Broken bones, bruises, knocking heads, bloody brawls and crushing beer cans against heads are often mistakenly associated with the game of rugby.

But Lake Highlands resident Brad Sawyer, a member of Our Gang Rugby Club, paints a different picture of the sport.

“I thought it was a sport for ruffians,” says Sawyer, who played on the offensive line of the Lake Highlands High School football team until graduating in 1991.

But once he took up rugby after high school, he says he realized football is more violent than rugby, which he describes as a more gentlemanly sport.

“After a game, the guy who hit you is the first one to shake your hand,” Sawyer says.

Rugby is a big-time contact sport, but there are fewer injuries than most people expect, says Lake Highlands resident John Little, the chairman of the club.

The 20-year-old club is comprised of 50 members, and they play home games at Lake Highlands Park.

Team members are professionals who spend their weekdays working, but many of their Saturdays are allotted to rugby.

Many Lake Highlands residents are on the team’s roster, and the ages of members vary greatly, says Little, who is an attorney.

“Our oldest rookie to date was 38 – he’s still playing and he’s 50,” Little says.

Little didn’t start playing rugby until he was in law school.

“I knew rugby players in college, and I thought it was a silly game,” Little says.

But his sentiments changed as he found he missed the intense competition he had in high school and college sports. He found the spirit when he started playing rugby.

“It really burns the competitive fire in you,” Sawyer says. “It just gets in your blood.”

“It’s a great sport for fitness. If you can play reasonably at any level, you’re in good shape,” Little says.

The club competes with teams from throughout Texas and Louisiana and often travels for games.

By September, the team is booked for a game every Saturday through April.

The team continues to play sporadically throughout the summer to keep in shape.

Little loves the club not only for the rugby, but for the social aspects.
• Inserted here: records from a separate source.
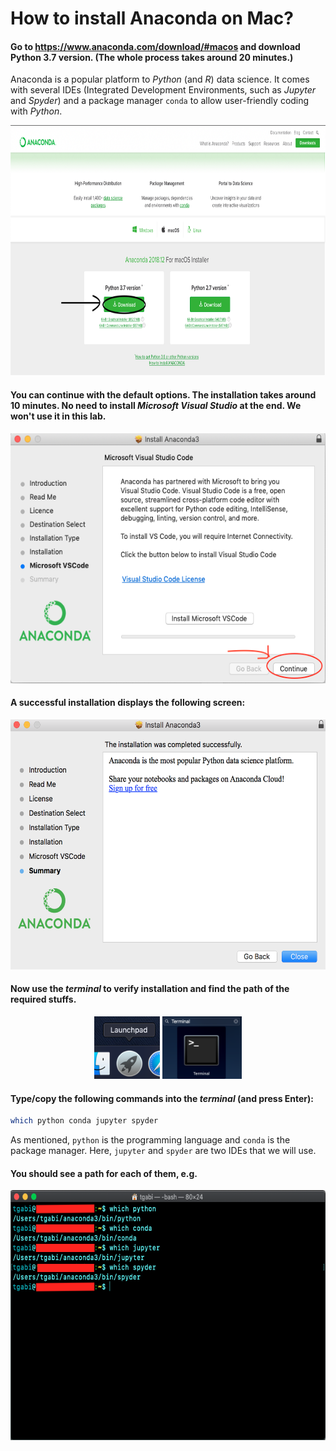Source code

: # How to install Anaconda on Mac?

#### Go to https://www.anaconda.com/download/#macos and download Python 3.7 version. (The whole process takes around 20 minutes.)

Anaconda is a popular platform to *Python* (and *R*) data science. It comes with several IDEs (Integrated Development Environments, such as *Jupyter* and *Spyder*) and a package manager `conda` to allow user-friendly coding with *Python*.
<p align="center">
  <img src="./images/Anaconda_mac.png" height="400px"/>
</p>

#### You can continue with the default options. The installation takes around 10 minutes. No need to install *Microsoft Visual Studio* at the end. We won't use it in this lab.
<p align="center">
  <img src="./images/No_VS_mac.png" height="400px"/>
</p>

#### A successful installation displays the following screen:
<p align="center">
  <img src="./images/Anaconda_install_success_mac.png" height="400px"/>
</p>

#### Now use the *terminal* to verify installation and find the path of the required stuffs.
<p align="center">
  <img src="./images/launch_pad_mac.png" height="100px"/>
  <img src="./images/Terminal_mac.png" height="100px"/>
</p>

#### Type/copy the following commands into the *terminal* (and press Enter):

```bash
which python conda jupyter spyder
```
As mentioned, `python` is the programming language and `conda` is the package manager. Here, `jupyter` and `spyder` are two IDEs that we will use.

#### You should see a path for each of them, e.g.
<p align="center">
  <img src="./images/Paths_mac.png" height="400px"/>
</p>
“It’s a fairly worldwide fraternity that is somewhat unknown in this country,” Little says. “You can walk into almost any English-speaking country and find a rugby club.”

Rugby was originally invented in England as an off-shoot of soccer and was the predecessor of American football.

Knowledge of the game isn’t required to become a team member.

“There’s no requirement you even know what the ball looks like –we can teach you that,” Little says.